1) The first prose and poetry of S. E. K Mqhayi to appear in print was written under the pseudonym of "Imbongi Yakwe Gompo" (The Poet of Gompo). It appeared in pages of of Izwi Labantu (The Voice of the People), of which he was sub-editor from 1897 to 1900 and 1906 to it demise in 1909.
(Izwi Labantu was founded by Nathaniel Cyril Umhalla and Allan Kirkland Soga and others in 1897 as a counter-weight to the accelerating conservatism and the reactionary politics of John Tengo Jabavu's newspaper Imvo Zabantsundu [African Opinion]. The prefigurations of the historical consciousness of African Nationalism that began appearing in Izwi Labantu was to find full expression in the 1940s as 'New' African Nationalism of the ANC Youth League [Anton Lembede, Nelson Mandela, walter Sisulu, Jordan Kush Ngubane and others] in Inkundla ya Bantu [Bantu Forum]).
2) It was while contributing prose and poems to Imvo Zabantsundu in the 1920s that S. E. K. Mqhayi was designated as "Imbongi Yesizwe Jikelele' (National Poet) in all probability by D. D. T. Jabavu, the son of the founder of this newspaper.
(It was through his writings in this newspaper that S. E. K. Mqhayi began to establish his reputation as the greatest exponent of African Literature in the African languages and as arguably the greatest South African poet in the first half of the twentieth-century.
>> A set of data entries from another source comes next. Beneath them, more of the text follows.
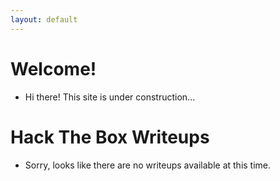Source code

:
```yaml
---
layout: default
---
```

# Welcome!
- Hi there! This site is under construction...
<section></section>

# Hack The Box Writeups
- Sorry, looks like there are no writeups available at this time.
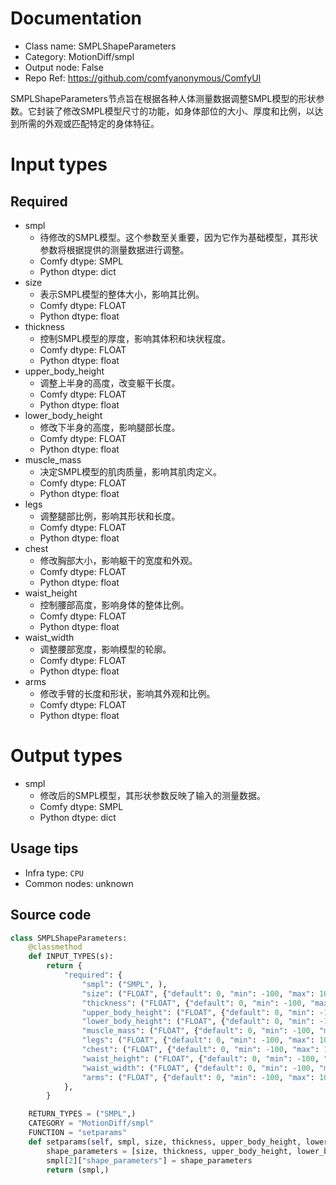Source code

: 
# Documentation
- Class name: SMPLShapeParameters
- Category: MotionDiff/smpl
- Output node: False
- Repo Ref: https://github.com/comfyanonymous/ComfyUI

SMPLShapeParameters节点旨在根据各种人体测量数据调整SMPL模型的形状参数。它封装了修改SMPL模型尺寸的功能，如身体部位的大小、厚度和比例，以达到所需的外观或匹配特定的身体特征。

# Input types
## Required
- smpl
    - 待修改的SMPL模型。这个参数至关重要，因为它作为基础模型，其形状参数将根据提供的测量数据进行调整。
    - Comfy dtype: SMPL
    - Python dtype: dict
- size
    - 表示SMPL模型的整体大小，影响其比例。
    - Comfy dtype: FLOAT
    - Python dtype: float
- thickness
    - 控制SMPL模型的厚度，影响其体积和块状程度。
    - Comfy dtype: FLOAT
    - Python dtype: float
- upper_body_height
    - 调整上半身的高度，改变躯干长度。
    - Comfy dtype: FLOAT
    - Python dtype: float
- lower_body_height
    - 修改下半身的高度，影响腿部长度。
    - Comfy dtype: FLOAT
    - Python dtype: float
- muscle_mass
    - 决定SMPL模型的肌肉质量，影响其肌肉定义。
    - Comfy dtype: FLOAT
    - Python dtype: float
- legs
    - 调整腿部比例，影响其形状和长度。
    - Comfy dtype: FLOAT
    - Python dtype: float
- chest
    - 修改胸部大小，影响躯干的宽度和外观。
    - Comfy dtype: FLOAT
    - Python dtype: float
- waist_height
    - 控制腰部高度，影响身体的整体比例。
    - Comfy dtype: FLOAT
    - Python dtype: float
- waist_width
    - 调整腰部宽度，影响模型的轮廓。
    - Comfy dtype: FLOAT
    - Python dtype: float
- arms
    - 修改手臂的长度和形状，影响其外观和比例。
    - Comfy dtype: FLOAT
    - Python dtype: float

# Output types
- smpl
    - 修改后的SMPL模型，其形状参数反映了输入的测量数据。
    - Comfy dtype: SMPL
    - Python dtype: dict


## Usage tips
- Infra type: `CPU`
- Common nodes: unknown


## Source code
```python
class SMPLShapeParameters:
    @classmethod
    def INPUT_TYPES(s):
        return {
            "required": {
                "smpl": ("SMPL", ),
                "size": ("FLOAT", {"default": 0, "min": -100, "max": 100, "step": 0.01}),
                "thickness": ("FLOAT", {"default": 0, "min": -100, "max": 100, "step": 0.01}),
                "upper_body_height": ("FLOAT", {"default": 0, "min": -100, "max": 100, "step": 0.01}),
                "lower_body_height": ("FLOAT", {"default": 0, "min": -100, "max": 100, "step": 0.01}),
                "muscle_mass": ("FLOAT", {"default": 0, "min": -100, "max": 100, "step": 0.01}),
                "legs": ("FLOAT", {"default": 0, "min": -100, "max": 100, "step": 0.01}),
                "chest": ("FLOAT", {"default": 0, "min": -100, "max": 100, "step": 0.01}),
                "waist_height": ("FLOAT", {"default": 0, "min": -100, "max": 100, "step": 0.01}),
                "waist_width": ("FLOAT", {"default": 0, "min": -100, "max": 100, "step": 0.01}),
                "arms": ("FLOAT", {"default": 0, "min": -100, "max": 100, "step": 0.01}),
            },
        }

    RETURN_TYPES = ("SMPL",)
    CATEGORY = "MotionDiff/smpl"
    FUNCTION = "setparams"
    def setparams(self, smpl, size, thickness, upper_body_height, lower_body_height, muscle_mass, legs, chest, waist_height, waist_width, arms):
        shape_parameters = [size, thickness, upper_body_height, lower_body_height, muscle_mass, legs, chest, waist_height, waist_width, arms]
        smpl[2]["shape_parameters"] = shape_parameters
        return (smpl,)

```
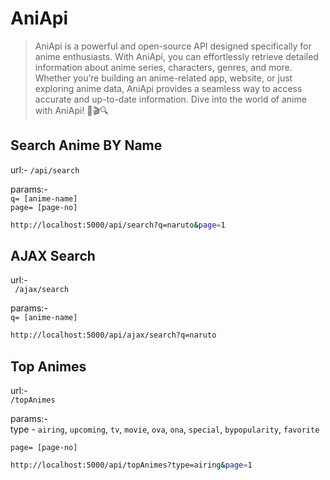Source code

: # AniApi
>AniApi is a powerful and open-source API designed specifically for anime enthusiasts. With AniApi, you can effortlessly retrieve detailed information about anime series, characters, genres, and more. Whether you’re building an anime-related app, website, or just exploring anime data, AniApi provides a seamless way to access accurate and up-to-date information. Dive into the world of anime with AniApi! 🌟🎬🔍

## Search Anime BY Name


url:-
    ``` /api/search ```

 params:- <br>
   ```q= [anime-name]``` <br>
   ```page= [page-no]```

```bash
http://localhost:5000/api/search?q=naruto&page=1
```

## AJAX Search
url:- <br>
   ``` /ajax/search```

params:- <br>
    ```q= [anime-name]```

```bash
http://localhost:5000/api/ajax/search?q=naruto
```

## Top Animes

url:- <br>
```/topAnimes```

params:- <br>
type - ```airing```, ```upcoming```, `tv`, `movie`, `ova`, `ona`, `special`, `bypopularity`, `favorite` <br>

`page= [page-no]`
```bash
http://localhost:5000/api/topAnimes?type=airing&page=1
```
It was while as editor for two years in the early 1920s that S. E. K. Mqhayi published the early writings of J. J. R. Jolobe and Guybon Bundlwana Sinxo, who in most of the twentieth-century were to be the major figures of Xhosa literature).
3) The writings and poetry of S. E. K. Mqhayi in Umteteli wa Bantu (The Mouthpiece of the People) from the late 1920s to the middle of the 1930s under the pseudonym of "Nzulu Lwazi" (Inestimable Knowledge) consolidated his reputation as the exemplary poet of the New African Movement to younger intellectuas, writers and artists such as Nontsizi Mgqwetto, Benedict Wallet Vilakazi, A. C. Jordan, Walter M. B. Nhlapo and others.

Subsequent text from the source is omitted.